[RECORDS TO PROCESS]
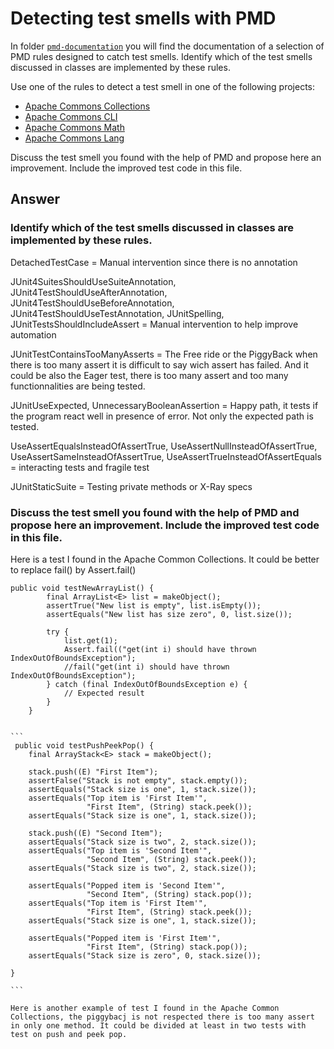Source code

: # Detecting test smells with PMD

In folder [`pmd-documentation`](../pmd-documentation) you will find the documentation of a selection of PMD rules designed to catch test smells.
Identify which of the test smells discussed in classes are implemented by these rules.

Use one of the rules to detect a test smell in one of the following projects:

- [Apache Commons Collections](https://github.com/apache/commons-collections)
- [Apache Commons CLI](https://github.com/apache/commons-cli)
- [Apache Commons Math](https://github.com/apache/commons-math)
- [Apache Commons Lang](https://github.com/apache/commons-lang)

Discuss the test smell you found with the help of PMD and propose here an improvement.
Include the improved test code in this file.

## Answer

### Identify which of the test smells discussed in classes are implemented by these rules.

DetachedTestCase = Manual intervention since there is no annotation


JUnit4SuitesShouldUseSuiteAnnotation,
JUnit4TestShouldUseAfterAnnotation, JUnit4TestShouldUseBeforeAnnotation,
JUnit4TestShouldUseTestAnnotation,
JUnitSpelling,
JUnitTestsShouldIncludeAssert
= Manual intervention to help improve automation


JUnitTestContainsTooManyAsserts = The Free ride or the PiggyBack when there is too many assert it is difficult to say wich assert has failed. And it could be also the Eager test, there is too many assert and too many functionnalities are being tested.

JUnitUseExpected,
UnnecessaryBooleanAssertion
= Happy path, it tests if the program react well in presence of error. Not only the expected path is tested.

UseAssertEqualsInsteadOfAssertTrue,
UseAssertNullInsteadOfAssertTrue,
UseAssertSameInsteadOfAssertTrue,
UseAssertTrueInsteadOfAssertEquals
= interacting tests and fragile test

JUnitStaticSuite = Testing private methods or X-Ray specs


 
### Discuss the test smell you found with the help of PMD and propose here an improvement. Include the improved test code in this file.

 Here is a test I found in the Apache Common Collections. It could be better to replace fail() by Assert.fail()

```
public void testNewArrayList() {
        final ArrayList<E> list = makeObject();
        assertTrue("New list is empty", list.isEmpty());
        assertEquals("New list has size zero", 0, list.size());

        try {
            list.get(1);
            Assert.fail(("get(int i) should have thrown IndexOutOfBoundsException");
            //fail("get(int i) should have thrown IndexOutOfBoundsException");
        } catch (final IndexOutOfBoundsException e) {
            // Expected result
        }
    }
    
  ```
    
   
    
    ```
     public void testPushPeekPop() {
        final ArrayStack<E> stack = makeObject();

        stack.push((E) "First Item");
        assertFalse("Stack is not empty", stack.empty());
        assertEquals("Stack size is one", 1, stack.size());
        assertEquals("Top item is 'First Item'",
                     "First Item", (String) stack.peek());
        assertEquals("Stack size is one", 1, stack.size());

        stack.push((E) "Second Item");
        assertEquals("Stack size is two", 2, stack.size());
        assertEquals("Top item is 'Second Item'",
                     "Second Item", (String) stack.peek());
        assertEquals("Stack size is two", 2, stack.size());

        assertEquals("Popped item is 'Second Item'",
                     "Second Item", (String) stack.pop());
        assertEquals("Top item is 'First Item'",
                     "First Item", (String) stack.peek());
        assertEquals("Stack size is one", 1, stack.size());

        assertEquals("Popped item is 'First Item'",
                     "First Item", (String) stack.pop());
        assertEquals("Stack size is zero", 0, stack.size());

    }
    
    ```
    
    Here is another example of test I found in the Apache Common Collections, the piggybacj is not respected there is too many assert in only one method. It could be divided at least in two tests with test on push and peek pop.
[/RECORDS TO PROCESS]
[RECORDS TO PROCESS]
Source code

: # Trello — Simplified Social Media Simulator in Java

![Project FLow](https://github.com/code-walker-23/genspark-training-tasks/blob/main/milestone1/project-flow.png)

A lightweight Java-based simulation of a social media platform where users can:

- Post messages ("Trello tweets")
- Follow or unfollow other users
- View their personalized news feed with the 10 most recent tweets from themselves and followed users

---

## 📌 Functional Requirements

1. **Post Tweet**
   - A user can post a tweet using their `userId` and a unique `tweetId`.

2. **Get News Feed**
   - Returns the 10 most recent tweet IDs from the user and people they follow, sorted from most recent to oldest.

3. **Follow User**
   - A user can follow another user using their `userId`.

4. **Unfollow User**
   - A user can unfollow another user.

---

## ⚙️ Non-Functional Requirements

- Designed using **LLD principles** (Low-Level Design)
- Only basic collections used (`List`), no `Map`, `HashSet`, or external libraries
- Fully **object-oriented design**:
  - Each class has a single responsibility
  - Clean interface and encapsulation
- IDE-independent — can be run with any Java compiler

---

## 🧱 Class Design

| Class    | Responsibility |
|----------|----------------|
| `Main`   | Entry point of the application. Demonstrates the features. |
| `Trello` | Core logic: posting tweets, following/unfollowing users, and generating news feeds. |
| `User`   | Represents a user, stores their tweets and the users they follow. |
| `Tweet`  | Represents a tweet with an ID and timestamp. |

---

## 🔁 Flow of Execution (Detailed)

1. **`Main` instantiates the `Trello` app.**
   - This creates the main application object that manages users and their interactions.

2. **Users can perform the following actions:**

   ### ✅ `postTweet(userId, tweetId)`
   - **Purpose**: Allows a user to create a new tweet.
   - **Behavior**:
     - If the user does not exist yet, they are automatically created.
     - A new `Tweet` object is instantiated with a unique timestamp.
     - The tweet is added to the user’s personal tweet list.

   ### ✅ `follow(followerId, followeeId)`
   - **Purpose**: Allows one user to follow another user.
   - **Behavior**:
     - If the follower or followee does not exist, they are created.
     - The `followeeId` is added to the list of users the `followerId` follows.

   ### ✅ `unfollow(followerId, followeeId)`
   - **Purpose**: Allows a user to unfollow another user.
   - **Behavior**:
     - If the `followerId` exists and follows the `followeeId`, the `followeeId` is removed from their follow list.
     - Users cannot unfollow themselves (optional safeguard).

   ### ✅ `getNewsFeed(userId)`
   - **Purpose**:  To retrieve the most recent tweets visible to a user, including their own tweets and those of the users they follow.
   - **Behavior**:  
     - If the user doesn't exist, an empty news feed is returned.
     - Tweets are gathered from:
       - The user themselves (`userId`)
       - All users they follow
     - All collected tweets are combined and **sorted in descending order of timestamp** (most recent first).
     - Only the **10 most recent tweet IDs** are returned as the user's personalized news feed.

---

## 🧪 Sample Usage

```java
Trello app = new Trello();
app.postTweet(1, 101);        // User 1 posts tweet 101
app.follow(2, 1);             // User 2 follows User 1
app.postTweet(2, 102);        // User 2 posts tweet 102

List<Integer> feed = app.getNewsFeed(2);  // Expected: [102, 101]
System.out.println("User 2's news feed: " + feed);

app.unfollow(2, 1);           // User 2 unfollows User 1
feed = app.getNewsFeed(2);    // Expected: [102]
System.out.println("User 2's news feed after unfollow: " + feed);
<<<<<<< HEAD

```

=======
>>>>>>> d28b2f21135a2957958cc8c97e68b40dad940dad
[/RECORDS TO PROCESS]
DIRECTIONS FOR THIS TASK:
What is needed is each line of the entries that contains the word "classes".

TASK SOLUTION:
Identify which of the test smells discussed in classes are implemented by these rules.
### Identify which of the test smells discussed in classes are implemented by these rules.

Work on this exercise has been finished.